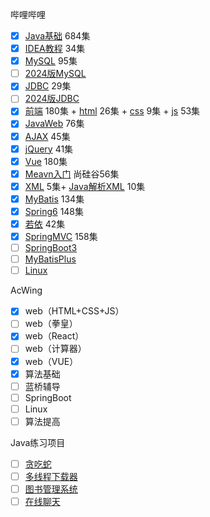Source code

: 哔哩哔哩

+ [x] [Java基础](https://www.bilibili.com/video/BV1mE411x7Wt/?spm_id_from=333.999.0.0&vd_source=da6b8372cd6b02c82a52737350aace72) 684集
+ [x] [IDEA教程](https://www.bilibili.com/video/BV1y94y1m7Ew/?spm_id_from=333.999.0.0)  34集
+ [x] [MySQL](https://www.bilibili.com/video/BV1fx411X7BD/?spm_id_from=333.999.0.0&vd_source=da6b8372cd6b02c82a52737350aace72) 95集
+ [ ] [2024版MySQL](https://www.bilibili.com/video/BV1px421f7YW/?spm_id_from=333.999.0.0)
+ [x] [JDBC](https://www.bilibili.com/video/BV1Bt41137iB/?vd_source=da6b8372cd6b02c82a52737350aace72) 29集
+ [ ] [2024版JDBC](https://www.bilibili.com/video/BV19T421174Q/?spm_id_from=333.999.0.0&vd_source=da6b8372cd6b02c82a52737350aace72)
+ [x] [前端](https://www.bilibili.com/video/BV1hP411679m/?spm_id_from=333.1007.top_right_bar_window_history.content.click) 180集 + [html](https://www.bilibili.com/video/BV11t411K74Q/?spm_id_from=333.999.0.0) 26集 + [css](https://www.bilibili.com/video/BV1tt411M7Vj/?spm_id_from=333.999.0.0) 9集 + [js](https://www.bilibili.com/video/BV1Ft411N7R3/?spm_id_from=333.999.0.0) 53集
+ [x] [JavaWeb](https://www.bilibili.com/video/BV1Z3411C7NZ/?vd_source=da6b8372cd6b02c82a52737350aace72) 76集
+ [x] [AJAX](https://www.bilibili.com/video/BV1cR4y1P7B1/?vd_source=da6b8372cd6b02c82a52737350aace72) 45集
+ [x] [jQuery](https://www.bilibili.com/video/BV1Jg4y1B7n4/?spm_id_from=333.999.0.0&vd_source=da6b8372cd6b02c82a52737350aace72) 41集
+ [x] [Vue](https://www.bilibili.com/video/BV17h41137i4/?vd_source=da6b8372cd6b02c82a52737350aace72) 180集
+ [x] [Meavn入门](https://www.bilibili.com/video/BV1JN411G7gX?p=1&vd_source=da6b8372cd6b02c82a52737350aace72) 尚硅谷56集
+ [x] [XML](https://www.bilibili.com/video/BV1Et411N7Eg?p=1&vd_source=da6b8372cd6b02c82a52737350aace72) 5集+ [Java解析XML](https://www.bilibili.com/video/BV12x411h7xR/?spm_id_from=333.337.search-card.all.click&vd_source=da6b8372cd6b02c82a52737350aace72) 10集
+ [x] [MyBatis](https://www.bilibili.com/video/BV1JP4y1Z73S/?vd_source=da6b8372cd6b02c82a52737350aace72) 134集
+ [x] [Spring6](https://www.bilibili.com/video/BV1Ft4y1g7Fb/?vd_source=da6b8372cd6b02c82a52737350aace72) 148集
+ [x] [若依](https://www.bilibili.com/video/BV15k4y1A7Wb/?spm_id_from=333.788&vd_source=da6b8372cd6b02c82a52737350aace72) 42集
+ [x] [SpringMVC](https://www.bilibili.com/video/BV1sC411L76f/?vd_source=da6b8372cd6b02c82a52737350aace72) 158集
+ [ ] [SpringBoot3](https://www.bilibili.com/video/BV1Km4y1k7bn/?spm_id_from=333.337.search-card.all.click) 
+ [ ] [MyBatisPlus](https://www.bilibili.com/video/BV1Bc411W7Wj/?spm_id_from=333.337.search-card.all.click) 
+ [ ] [Linux](https://www.bilibili.com/video/BV1Nb421a7TV/?spm_id_from=333.976.0.0&vd_source=da6b8372cd6b02c82a52737350aace72)

AcWing

+ [x] web（HTML+CSS+JS）
+ [ ] web（拳皇）
+ [x] web（React）
+ [ ] web（计算器）
+ [x] web（VUE）
+ [x] 算法基础
+ [ ] 蓝桥辅导
+ [ ] SpringBoot
+ [ ] Linux
+ [ ] 算法提高

Java练习项目

+ [ ] [贪吃蛇](https://www.bilibili.com/video/BV1934y1u7B1)
+ [ ] [多线程下载器](typora://app/typemark/window.html)
+ [ ] [图书管理系统](https://www.bilibili.com/video/BV1tV411J77q)
+ [ ] [在线聊天](https://www.bilibili.com/video/BV1cw411c7uf)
|---|
**WORK TASK:**
Set down the material above exactly as it reads, but not its pictures.

**YOUR SOLUTION:**
Source code

: 哔哩哔哩

+ [x] [Java基础](https://www.bilibili.com/video/BV1mE411x7Wt/?spm_id_from=333.999.0.0&vd_source=da6b8372cd6b02c82a52737350aace72) 684集
+ [x] [IDEA教程](https://www.bilibili.com/video/BV1y94y1m7Ew/?spm_id_from=333.999.0.0)  34集
+ [x] [MySQL](https://www.bilibili.com/video/BV1fx411X7BD/?spm_id_from=333.999.0.0&vd_source=da6b8372cd6b02c82a52737350aace72) 95集
+ [ ] [2024版MySQL](https://www.bilibili.com/video/BV1px421f7YW/?spm_id_from=333.999.0.0)
+ [x] [JDBC](https://www.bilibili.com/video/BV1Bt41137iB/?vd_source=da6b8372cd6b02c82a52737350aace72) 29集
+ [ ] [2024版JDBC](https://www.bilibili.com/video/BV19T421174Q/?spm_id_from=333.999.0.0&vd_source=da6b8372cd6b02c82a52737350aace72)
+ [x] [前端](https://www.bilibili.com/video/BV1hP411679m/?spm_id_from=333.1007.top_right_bar_window_history.content.click) 180集 + [html](https://www.bilibili.com/video/BV11t411K74Q/?spm_id_from=333.999.0.0) 26集 + [css](https://www.bilibili.com/video/BV1tt411M7Vj/?spm_id_from=333.999.0.0) 9集 + [js](https://www.bilibili.com/video/BV1Ft411N7R3/?spm_id_from=333.999.0.0) 53集
+ [x] [JavaWeb](https://www.bilibili.com/video/BV1Z3411C7NZ/?vd_source=da6b8372cd6b02c82a52737350aace72) 76集
+ [x] [AJAX](https://www.bilibili.com/video/BV1cR4y1P7B1/?vd_source=da6b8372cd6b02c82a52737350aace72) 45集
+ [x] [jQuery](https://www.bilibili.com/video/BV1Jg4y1B7n4/?spm_id_from=333.999.0.0&vd_source=da6b8372cd6b02c82a52737350aace72) 41集
+ [x] [Vue](https://www.bilibili.com/video/BV17h41137i4/?vd_source=da6b8372cd6b02c82a52737350aace72) 180集
+ [x] [Meavn入门](https://www.bilibili.com/video/BV1JN411G7gX?p=1&vd_source=da6b8372cd6b02c82a52737350aace72) 尚硅谷56集
+ [x] [XML](https://www.bilibili.com/video/BV1Et411N7Eg?p=1&vd_source=da6b8372cd6b02c82a52737350aace72) 5集+ [Java解析XML](https://www.bilibili.com/video/BV12x411h7xR/?spm_id_from=333.337.search-card.all.click&vd_source=da6b8372cd6b02c82a52737350aace72) 10集
+ [x] [MyBatis](https://www.bilibili.com/video/BV1JP4y1Z73S/?vd_source=da6b8372cd6b02c82a52737350aace72) 134集
+ [x] [Spring6](https://www.bilibili.com/video/BV1Ft4y1g7Fb/?vd_source=da6b8372cd6b02c82a52737350aace72) 148集
+ [x] [若依](https://www.bilibili.com/video/BV15k4y1A7Wb/?spm_id_from=333.788&vd_source=da6b8372cd6b02c82a52737350aace72) 42集
+ [x] [SpringMVC](https://www.bilibili.com/video/BV1sC411L76f/?vd_source=da6b8372cd6b02c82a52737350aace72) 158集
+ [ ] [SpringBoot3](https://www.bilibili.com/video/BV1Km4y1k7bn/?spm_id_from=333.337.search-card.all.click) 
+ [ ] [MyBatisPlus](https://www.bilibili.com/video/BV1Bc411W7Wj/?spm_id_from=333.337.search-card.all.click) 
+ [ ] [Linux](https://www.bilibili.com/video/BV1Nb421a7TV/?spm_id_from=333.976.0.0&vd_source=da6b8372cd6b02c82a52737350aace72)

AcWing

+ [x] web（HTML+CSS+JS）
+ [ ] web（拳皇）
+ [x] web（React）
+ [ ] web（计算器）
+ [x] web（VUE）
+ [x] 算法基础
+ [ ] 蓝桥辅导
+ [ ] SpringBoot
+ [ ] Linux
+ [ ] 算法提高

Java练习项目

+ [ ] [贪吃蛇](https://www.bilibili.com/video/BV1934y1u7B1)
+ [ ] [多线程下载器](typora://app/typemark/window.html)
+ [ ] [图书管理系统](https://www.bilibili.com/video/BV1tV411J77q)
+ [ ] [在线聊天](https://www.bilibili.com/video/BV1cw411c7uf)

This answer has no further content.